Policy-Value Guided MDP-MCTS Framework for Cyber Kill-Chain Inference

TL;DR

This paper introduces a novel framework combining semantic priors, symbolic reasoning, and search algorithms to automatically infer complete cyber attack kill chains from natural language reports, improving accuracy and interpretability.

Contribution

It presents a new reasoning framework that integrates Transformer-based semantic priors with MDP and Monte Carlo Tree Search for kill chain inference, outperforming baseline models.

Findings

Outperforms Transformer baselines in semantic fidelity

Achieves higher operational coherence in inferred kill chains

Aligns frequently with expert-selected TTPs

Abstract

Threat analysts routinely rely on natural-language reports that describe attacker actions without enumerating the full kill chain or the dependencies between phases, making automated reconstruction of ATT&CK consistent intrusion paths a difficult open problem.
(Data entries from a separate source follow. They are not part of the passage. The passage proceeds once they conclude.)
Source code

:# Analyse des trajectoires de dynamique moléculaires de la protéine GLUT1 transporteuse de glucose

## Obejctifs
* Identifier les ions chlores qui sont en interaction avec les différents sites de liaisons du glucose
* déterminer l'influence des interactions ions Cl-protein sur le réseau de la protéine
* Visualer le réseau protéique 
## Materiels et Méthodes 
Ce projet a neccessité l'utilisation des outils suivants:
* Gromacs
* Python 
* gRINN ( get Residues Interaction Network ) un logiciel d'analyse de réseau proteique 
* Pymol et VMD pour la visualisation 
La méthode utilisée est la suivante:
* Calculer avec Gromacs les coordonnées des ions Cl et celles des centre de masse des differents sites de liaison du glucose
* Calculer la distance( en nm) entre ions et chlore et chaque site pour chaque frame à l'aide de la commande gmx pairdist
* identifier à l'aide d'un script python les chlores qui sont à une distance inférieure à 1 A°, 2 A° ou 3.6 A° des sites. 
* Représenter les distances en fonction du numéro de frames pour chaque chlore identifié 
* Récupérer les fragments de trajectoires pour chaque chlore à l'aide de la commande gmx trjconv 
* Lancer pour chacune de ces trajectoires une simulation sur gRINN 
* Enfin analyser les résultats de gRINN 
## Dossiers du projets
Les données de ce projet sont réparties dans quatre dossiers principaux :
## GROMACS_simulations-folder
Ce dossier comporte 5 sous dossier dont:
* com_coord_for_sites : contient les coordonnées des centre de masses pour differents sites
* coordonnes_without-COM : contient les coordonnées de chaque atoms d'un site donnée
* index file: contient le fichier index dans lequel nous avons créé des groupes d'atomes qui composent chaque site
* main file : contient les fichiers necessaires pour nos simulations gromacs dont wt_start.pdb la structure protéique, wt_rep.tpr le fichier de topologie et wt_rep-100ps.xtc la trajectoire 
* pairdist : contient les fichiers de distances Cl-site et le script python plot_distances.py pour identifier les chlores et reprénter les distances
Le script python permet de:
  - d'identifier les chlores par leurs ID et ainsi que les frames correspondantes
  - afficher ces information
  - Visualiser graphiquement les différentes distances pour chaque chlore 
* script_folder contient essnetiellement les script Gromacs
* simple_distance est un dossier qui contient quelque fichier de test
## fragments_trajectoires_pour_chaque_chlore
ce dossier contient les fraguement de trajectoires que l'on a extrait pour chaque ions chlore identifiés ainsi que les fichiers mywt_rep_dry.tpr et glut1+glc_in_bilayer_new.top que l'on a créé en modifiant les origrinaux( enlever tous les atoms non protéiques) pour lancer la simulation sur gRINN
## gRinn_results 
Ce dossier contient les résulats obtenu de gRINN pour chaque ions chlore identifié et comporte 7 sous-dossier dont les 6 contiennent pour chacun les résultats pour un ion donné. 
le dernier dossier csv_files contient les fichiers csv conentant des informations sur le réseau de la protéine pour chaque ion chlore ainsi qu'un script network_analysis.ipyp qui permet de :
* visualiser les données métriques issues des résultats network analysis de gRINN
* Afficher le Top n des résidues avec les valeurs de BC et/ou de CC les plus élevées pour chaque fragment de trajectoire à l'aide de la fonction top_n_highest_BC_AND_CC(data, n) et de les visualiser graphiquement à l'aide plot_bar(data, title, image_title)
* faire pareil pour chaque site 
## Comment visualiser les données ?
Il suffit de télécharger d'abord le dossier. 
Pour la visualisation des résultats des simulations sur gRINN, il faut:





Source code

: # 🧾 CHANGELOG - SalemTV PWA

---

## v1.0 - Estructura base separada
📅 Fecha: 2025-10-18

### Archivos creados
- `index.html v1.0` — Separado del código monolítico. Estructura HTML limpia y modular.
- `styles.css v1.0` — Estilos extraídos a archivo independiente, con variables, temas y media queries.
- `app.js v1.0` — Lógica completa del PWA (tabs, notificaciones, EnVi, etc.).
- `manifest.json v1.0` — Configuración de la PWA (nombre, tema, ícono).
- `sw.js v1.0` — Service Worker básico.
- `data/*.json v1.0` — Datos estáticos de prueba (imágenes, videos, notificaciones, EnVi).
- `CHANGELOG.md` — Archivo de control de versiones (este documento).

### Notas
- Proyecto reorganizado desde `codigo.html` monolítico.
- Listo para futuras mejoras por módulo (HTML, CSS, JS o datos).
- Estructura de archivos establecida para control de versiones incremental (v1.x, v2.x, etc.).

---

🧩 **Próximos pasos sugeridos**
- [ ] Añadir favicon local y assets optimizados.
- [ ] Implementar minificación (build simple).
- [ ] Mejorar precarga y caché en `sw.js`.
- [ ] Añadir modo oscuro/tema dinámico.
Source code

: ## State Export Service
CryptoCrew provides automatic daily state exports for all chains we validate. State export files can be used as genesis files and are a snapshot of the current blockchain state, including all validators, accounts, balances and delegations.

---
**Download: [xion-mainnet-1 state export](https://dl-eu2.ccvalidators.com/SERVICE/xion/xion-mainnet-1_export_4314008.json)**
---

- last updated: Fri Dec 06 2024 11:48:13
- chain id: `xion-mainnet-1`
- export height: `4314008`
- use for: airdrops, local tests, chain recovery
We propose a reasoning framework that infers complete seven-phase kill chains by coupling phase-conditioned semantic priors from Transformer models with a symbolic Markov Decision Process and an AlphaZero-style Monte Carlo Tree Search guided by a Policy-Value Network. The framework enforces semantic relevance, phase cohesion, and transition plausibility through a multi-objective reward function while allowing search to explore alternative interpretations of the CTI narrative. Applied to three real intrusions FIN6, APT24, and UNC1549 the approach yields kill chains that surpass Transformer baselines in semantic fidelity and operational coherence, and frequently align with expert-selected TTPs. Our results demonstrate that combining contextual embeddings with search-based decision-making offers a practical path toward automated, interpretable kill-chain reconstruction for cyber defense.